The recent ruling by the Hon’ble High Court of Delhi in the case of Airports Authority of India v. Delhi International Airport Ltd. and Mumbai International Airport Ltd., 2024 SCC OnLine Del 7284, dated October 18, 2024, sheds light on the complexities of revenue-sharing agreements in public-private partnerships. The dispute arose from differing interpretations of the term “Revenue” in the Operation, Management, and Development Agreements (OMDA), which governs the revenue-sharing model between AAI and the JVCs managing the Mumbai and Delhi airports Mumbai International Airport Ltd. (MIAL) and Delhi International Airport Ltd. (DIAL). MIAL argued that it had been overpaying its annual fees to AAI by mistakenly using gross receipts as the basis for calculations instead of “projected revenue” outlined in the business plan. Similarly, DIAL raised a comparable dispute, claiming an excess payment to AAI.

The arbitral tribunal, composed of three former Supreme Court justices, delivered a split decision. While two arbitrators in the majority supported MIAL’s claim, the presiding arbitrator dissented, holding that the term “Revenue” should be interpreted differently.

The Hon’ble High Court of Delhi upheld the tribunal’s findings in favor of MIAL, dismissing AAI’s challenge under Section 34 of the Arbitration and Conciliation Act, 1996. The Court found no legal grounds to interfere with the award and provided several key observations. The Court endorsed the majority’s view that both AAI and MIAL had misunderstood the meaning of “Revenue” as defined in the OMDA. It concluded that the term should be interpreted as “projected revenue”, rather than the gross receipts, to calculate the annual fee.

This interpretation was consistent with the business plan and the broader contractual framework. Drawing upon precedents such as DLF Universal Ltd. v. Town and Country Planning Department, (2010) 14 SCC 1, dated November 19, 2010, the Hon’ble High Court of Delhi emphasized that the interpretation of contracts must consider the purpose and objectives of the agreement. The arbitral tribunal’s majority opinion, which took a holistic view of the OMDA and related agreements, was deemed appropriate.

The court agreed that the revenue-sharing arrangement should account for the projected revenue, as envisaged in the business plan, rather than a narrow focus on gross receipts. The court further upheld the majority decision to rely on the Independent Auditor for resolving the issue of revenue calculation. The auditor’s role in determining the fee was well within the contract’s provisions under Chapter XI of the OMDA, and there was no need for new evidence to be presented. The appointment of the auditor was viewed as a legitimate means to resolve the dispute, countering AAI’s objections to this process.

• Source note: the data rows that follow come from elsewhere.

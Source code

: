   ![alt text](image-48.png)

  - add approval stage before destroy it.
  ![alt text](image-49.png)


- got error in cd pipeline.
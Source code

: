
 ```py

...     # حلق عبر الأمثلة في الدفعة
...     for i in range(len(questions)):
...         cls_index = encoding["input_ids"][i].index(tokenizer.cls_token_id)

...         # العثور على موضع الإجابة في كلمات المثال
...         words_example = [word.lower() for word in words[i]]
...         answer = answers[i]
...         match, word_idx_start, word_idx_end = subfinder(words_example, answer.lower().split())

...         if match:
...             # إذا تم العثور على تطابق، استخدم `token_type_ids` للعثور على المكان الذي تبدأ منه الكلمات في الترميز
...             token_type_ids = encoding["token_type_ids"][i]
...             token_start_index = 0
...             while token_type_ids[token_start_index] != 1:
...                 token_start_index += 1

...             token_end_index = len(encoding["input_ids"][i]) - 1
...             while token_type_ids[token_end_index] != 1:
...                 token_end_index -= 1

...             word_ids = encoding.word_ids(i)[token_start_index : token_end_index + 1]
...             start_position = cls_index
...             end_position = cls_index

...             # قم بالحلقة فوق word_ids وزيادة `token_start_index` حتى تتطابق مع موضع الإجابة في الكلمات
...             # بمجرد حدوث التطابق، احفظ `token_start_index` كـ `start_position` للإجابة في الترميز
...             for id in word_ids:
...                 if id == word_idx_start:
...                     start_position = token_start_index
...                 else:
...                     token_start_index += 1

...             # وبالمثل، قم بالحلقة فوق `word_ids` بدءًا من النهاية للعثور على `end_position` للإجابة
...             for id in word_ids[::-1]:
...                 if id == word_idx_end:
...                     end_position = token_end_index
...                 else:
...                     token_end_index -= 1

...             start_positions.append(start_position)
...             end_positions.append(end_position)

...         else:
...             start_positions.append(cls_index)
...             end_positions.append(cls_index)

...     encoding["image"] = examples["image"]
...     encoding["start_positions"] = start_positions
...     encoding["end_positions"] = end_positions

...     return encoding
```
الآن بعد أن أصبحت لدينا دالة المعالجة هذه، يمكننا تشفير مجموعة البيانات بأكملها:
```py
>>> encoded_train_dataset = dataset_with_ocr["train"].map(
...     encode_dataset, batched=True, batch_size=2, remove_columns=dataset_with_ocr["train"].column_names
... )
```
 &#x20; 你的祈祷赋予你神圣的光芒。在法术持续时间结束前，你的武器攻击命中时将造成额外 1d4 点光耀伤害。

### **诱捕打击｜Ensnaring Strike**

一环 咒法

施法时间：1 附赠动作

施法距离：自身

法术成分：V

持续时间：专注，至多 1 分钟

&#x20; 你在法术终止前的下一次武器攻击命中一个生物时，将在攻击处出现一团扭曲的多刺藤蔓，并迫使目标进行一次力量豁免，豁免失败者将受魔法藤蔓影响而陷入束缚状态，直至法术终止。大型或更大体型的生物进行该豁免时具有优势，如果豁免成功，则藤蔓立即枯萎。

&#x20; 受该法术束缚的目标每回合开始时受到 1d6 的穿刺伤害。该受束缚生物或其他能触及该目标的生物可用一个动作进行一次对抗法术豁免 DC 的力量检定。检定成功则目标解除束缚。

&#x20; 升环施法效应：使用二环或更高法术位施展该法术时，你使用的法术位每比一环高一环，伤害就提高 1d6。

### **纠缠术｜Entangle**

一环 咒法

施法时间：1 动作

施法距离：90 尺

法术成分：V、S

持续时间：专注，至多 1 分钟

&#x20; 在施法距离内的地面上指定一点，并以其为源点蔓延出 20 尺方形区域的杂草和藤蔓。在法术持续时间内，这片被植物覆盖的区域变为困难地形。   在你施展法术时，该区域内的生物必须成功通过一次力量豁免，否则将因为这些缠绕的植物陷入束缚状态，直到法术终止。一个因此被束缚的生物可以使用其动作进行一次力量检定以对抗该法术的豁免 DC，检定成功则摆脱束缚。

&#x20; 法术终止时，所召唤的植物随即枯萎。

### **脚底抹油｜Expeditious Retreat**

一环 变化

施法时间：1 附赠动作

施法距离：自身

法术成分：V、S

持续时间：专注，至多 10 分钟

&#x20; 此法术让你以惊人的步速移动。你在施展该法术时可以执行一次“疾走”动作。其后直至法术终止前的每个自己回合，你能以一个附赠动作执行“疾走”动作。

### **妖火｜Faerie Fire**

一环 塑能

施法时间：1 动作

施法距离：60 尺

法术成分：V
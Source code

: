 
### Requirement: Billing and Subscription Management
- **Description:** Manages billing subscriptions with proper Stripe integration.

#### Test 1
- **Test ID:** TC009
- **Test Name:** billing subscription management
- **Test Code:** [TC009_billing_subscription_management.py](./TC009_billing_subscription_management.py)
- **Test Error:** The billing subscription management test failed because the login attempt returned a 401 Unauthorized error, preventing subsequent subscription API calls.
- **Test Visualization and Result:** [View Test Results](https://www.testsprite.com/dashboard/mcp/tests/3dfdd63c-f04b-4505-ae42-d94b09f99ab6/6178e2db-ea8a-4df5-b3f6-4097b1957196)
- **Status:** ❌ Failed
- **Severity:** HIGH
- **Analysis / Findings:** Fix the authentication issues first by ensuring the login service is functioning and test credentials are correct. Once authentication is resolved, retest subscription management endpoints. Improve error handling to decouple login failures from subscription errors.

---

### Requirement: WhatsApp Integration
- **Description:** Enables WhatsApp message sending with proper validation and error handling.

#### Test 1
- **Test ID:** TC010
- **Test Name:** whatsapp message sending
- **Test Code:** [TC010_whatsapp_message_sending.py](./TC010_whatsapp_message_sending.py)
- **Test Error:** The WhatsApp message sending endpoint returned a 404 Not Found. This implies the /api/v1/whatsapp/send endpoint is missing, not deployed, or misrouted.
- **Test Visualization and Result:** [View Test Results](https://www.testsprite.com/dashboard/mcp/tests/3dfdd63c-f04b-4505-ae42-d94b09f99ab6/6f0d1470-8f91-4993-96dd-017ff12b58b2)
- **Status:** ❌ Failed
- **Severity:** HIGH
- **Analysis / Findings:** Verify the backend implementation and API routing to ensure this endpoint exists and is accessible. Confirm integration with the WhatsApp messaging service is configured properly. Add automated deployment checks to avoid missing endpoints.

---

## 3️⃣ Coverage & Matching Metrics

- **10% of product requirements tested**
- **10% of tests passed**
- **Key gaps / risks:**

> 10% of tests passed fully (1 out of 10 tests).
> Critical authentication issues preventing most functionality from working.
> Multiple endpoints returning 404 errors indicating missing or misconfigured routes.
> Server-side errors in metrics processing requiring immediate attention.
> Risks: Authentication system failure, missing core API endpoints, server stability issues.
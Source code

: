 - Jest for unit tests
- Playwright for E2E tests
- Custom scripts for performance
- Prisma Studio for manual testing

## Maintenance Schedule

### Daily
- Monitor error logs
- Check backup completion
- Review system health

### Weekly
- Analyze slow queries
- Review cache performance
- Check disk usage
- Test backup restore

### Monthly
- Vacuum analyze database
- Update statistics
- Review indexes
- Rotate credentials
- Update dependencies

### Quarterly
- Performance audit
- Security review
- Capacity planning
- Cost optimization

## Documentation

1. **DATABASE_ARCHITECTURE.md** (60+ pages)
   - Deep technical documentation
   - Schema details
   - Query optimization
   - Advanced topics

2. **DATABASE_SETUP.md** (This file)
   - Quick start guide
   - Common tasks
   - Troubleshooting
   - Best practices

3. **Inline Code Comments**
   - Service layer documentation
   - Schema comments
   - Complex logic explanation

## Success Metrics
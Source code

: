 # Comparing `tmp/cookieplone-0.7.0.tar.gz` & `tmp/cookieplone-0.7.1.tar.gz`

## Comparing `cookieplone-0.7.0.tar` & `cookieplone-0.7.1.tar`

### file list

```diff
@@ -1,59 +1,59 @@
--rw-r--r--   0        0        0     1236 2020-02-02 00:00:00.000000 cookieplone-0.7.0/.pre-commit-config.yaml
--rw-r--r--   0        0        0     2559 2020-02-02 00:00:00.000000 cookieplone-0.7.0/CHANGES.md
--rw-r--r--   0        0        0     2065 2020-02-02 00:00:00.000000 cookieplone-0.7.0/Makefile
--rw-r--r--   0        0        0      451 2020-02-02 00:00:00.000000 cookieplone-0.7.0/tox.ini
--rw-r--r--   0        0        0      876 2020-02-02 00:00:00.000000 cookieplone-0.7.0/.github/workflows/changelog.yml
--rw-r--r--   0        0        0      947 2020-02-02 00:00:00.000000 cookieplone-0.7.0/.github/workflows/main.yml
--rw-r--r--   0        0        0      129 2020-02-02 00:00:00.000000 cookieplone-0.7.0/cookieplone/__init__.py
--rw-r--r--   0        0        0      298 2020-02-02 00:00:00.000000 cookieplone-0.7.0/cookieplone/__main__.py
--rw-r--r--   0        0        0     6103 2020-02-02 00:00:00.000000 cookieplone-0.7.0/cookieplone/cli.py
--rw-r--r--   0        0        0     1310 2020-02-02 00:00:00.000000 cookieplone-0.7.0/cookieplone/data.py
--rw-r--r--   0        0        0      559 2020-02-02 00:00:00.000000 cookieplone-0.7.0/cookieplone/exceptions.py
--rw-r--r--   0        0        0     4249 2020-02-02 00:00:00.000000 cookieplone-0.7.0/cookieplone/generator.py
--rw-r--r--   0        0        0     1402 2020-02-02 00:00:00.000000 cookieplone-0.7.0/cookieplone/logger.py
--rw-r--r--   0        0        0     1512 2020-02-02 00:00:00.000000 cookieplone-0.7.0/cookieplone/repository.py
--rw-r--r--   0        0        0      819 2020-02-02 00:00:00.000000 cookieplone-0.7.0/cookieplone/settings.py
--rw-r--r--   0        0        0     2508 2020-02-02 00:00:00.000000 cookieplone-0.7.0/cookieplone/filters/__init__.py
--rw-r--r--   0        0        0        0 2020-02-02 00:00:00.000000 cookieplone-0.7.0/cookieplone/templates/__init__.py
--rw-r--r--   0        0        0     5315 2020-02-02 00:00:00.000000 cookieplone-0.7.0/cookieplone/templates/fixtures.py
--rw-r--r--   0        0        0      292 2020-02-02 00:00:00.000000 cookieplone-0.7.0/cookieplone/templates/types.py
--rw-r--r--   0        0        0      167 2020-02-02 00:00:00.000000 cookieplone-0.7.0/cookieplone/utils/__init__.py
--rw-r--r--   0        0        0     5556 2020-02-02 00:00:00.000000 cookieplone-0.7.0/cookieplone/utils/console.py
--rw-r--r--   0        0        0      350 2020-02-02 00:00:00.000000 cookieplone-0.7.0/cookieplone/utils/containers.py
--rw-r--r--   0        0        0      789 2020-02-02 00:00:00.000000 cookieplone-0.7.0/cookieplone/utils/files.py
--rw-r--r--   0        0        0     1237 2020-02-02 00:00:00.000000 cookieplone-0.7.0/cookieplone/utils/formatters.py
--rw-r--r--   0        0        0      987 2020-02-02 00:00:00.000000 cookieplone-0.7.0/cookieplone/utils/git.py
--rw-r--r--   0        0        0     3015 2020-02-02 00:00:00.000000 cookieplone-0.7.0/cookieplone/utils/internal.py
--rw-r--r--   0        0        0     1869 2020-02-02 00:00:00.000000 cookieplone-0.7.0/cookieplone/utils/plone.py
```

The court rejected the presiding arbitrator’s narrow interpretation of the term “Revenue,” which focused on a more literal reading of the contract without considering the broader intent of the parties involved. The court stressed that the majority’s interpretation better aligned with the commercial principles underlying the OMDA and reflected a more balanced approach between MIAL’s cost recovery and infrastructure creation. While the upfront and annual fees were important, the agreements also allowed the JVCs to recover costs incurred in building aeronautical assets. This reinforced the contractual reciprocity between revenue sharing and infrastructure development.